Unfortunately, these practices are maintained in the name of lower costs. Treating the waste byproduct is significantly more expensive than simply dumping it, and using new water. But that’s where Redemption… redeems, itself? (I’m really, very sorry.) The waste that the fish are producing is also the perfect kind of food for plants. In fact, these guys are using an elaborate hydroponic irrigation system to grow all kinds of useful plants. Not THOSE kinds of plants, but they’ve successfully grown wasabi, and basil plants, which they hope to produce in abundance as time goes on.
“Everything biological wants to live,” Andy tells me—which is like, duh; but listen: “We have come far enough… especially for fish and plant species, we know so much. Giving them the bare minimum, giving them exactly what they need to live, and figuring out ways to bring that into the facility with the smallest input is how we knock down costs in the long-term, but in the short-term knock down environmental impact.”
All right, so let’s catch ourselves up. We’ve got a model which is, at once, ethical in both its business and biological consciousness. It seeks to introduce a product—a species of fish, into a market which currently doesn’t exactly recognize it. Consider that there are concerns about the state of cod in the Atlantic, for example, whose numbers are thinning. There are two prevailing theories, that the cod are either overfished or that temperatures in our vicinity are getting warmer than the cod prefer. In either case, it’s a result of unhealthy changes being made to the cod’s environment. Sure, freshwater fish, like trout and tilapia, aren’t exactly the same as the saltwater fish we all know and love, but they’re similarly delicious. However, largest producers of these fish aren’t anywhere near the North Shore, or New England, at all. Redemption wants to change that, and they’re making strides.
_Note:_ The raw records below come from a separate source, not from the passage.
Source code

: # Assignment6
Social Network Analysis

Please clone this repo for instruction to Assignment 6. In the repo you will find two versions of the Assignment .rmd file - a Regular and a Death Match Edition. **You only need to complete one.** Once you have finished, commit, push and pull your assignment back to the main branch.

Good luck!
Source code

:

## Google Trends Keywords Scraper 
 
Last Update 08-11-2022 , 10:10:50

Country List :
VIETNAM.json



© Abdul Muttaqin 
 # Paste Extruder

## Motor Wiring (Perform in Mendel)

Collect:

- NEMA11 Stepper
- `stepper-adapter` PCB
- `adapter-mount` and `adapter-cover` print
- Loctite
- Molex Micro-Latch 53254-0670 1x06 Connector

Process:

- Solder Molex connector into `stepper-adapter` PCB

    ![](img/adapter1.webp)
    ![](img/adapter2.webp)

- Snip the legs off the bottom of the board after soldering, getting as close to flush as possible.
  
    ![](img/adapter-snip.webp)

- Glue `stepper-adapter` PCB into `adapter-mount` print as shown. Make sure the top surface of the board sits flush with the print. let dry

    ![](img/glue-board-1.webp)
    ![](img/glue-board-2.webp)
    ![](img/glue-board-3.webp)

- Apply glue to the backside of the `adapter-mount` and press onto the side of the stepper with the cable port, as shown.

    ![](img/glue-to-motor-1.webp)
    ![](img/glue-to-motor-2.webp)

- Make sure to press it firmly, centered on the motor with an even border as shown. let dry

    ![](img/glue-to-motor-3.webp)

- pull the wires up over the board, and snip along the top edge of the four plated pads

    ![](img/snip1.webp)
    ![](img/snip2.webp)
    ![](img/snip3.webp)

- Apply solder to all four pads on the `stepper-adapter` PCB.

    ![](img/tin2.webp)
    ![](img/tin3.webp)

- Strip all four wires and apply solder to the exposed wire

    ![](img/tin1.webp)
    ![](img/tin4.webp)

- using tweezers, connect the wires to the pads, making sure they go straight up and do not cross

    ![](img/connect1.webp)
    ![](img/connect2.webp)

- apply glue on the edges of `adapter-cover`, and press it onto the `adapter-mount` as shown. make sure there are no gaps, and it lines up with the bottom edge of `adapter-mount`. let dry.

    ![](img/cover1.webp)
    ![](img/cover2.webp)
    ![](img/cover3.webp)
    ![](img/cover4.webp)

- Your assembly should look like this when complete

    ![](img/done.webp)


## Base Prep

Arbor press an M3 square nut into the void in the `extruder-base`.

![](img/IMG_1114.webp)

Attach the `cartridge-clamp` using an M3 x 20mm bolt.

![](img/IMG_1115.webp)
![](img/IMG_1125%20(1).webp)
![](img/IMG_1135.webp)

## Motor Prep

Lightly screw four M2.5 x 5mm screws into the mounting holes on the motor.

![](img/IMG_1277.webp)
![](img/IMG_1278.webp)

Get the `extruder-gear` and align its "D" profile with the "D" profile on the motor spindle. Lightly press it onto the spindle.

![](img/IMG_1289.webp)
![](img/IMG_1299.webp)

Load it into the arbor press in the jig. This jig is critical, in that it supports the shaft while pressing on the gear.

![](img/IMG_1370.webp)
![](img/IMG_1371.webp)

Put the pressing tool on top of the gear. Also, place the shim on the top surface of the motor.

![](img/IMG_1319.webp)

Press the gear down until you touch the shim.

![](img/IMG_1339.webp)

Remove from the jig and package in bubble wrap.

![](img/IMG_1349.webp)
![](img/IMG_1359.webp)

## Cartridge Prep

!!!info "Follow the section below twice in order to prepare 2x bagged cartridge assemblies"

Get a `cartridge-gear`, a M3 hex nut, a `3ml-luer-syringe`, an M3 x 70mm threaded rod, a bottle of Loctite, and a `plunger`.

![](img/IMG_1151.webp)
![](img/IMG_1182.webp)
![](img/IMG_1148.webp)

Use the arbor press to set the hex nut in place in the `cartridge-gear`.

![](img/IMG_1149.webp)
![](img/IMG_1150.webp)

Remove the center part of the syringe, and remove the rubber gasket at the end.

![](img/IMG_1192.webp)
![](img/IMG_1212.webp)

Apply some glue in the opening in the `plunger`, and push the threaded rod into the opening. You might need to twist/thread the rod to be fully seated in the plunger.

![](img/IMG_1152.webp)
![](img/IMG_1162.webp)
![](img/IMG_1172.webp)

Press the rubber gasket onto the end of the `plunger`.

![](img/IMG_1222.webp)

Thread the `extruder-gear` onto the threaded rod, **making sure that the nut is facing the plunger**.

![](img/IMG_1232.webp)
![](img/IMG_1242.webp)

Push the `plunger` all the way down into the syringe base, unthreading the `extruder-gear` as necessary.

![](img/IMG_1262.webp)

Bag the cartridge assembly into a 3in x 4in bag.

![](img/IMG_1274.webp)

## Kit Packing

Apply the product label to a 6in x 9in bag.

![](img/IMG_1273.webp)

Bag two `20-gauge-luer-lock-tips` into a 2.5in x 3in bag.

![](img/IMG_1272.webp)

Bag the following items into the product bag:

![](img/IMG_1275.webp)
In fact, you might have already had the opportunity to sample some of Redemption’s product, and you may not even know it. Chef Tim Haigh, over at Bambolina, has prepared some of Redemption’s rainbow trout—and just recently, the Hawthorne Hotel showcased some Redemption trout for restaurant week. This spring, you’ll have the opportunity to check out the Marblehead farmer’s market (fingers crossed for Salem’s,) and score some of their trout for yourself. “That’s really where the proof is going to be in the pudding,” this is Andy again, “we really want to get it in front of people so that they start changing their mind about rainbow trout, and start asking questions about farming practices with fish.”
“Trout is our entry-point, but what we’re trying to do is to diversify into other species—we’re trying to present a whole seafood option other than the ocean. Rainbow trout? Number-one best fish to introduce to the North Shore. You don’t see it on the menu, but you know it, and you love it.”
Long story short, we are all confronted with the responsibility of sustaining life on this planet – not just our own, but the quality of life around us. We’ve made great strides as far as energy production, and consumption are concerned, but it’s time to get serious about sustainable food and farming practices. Redemption Fish Company has the right idea, and Colin and Andy are working tirelessly to improve and introduce a cleaner, more ethical product to us, and through remarkably creative means.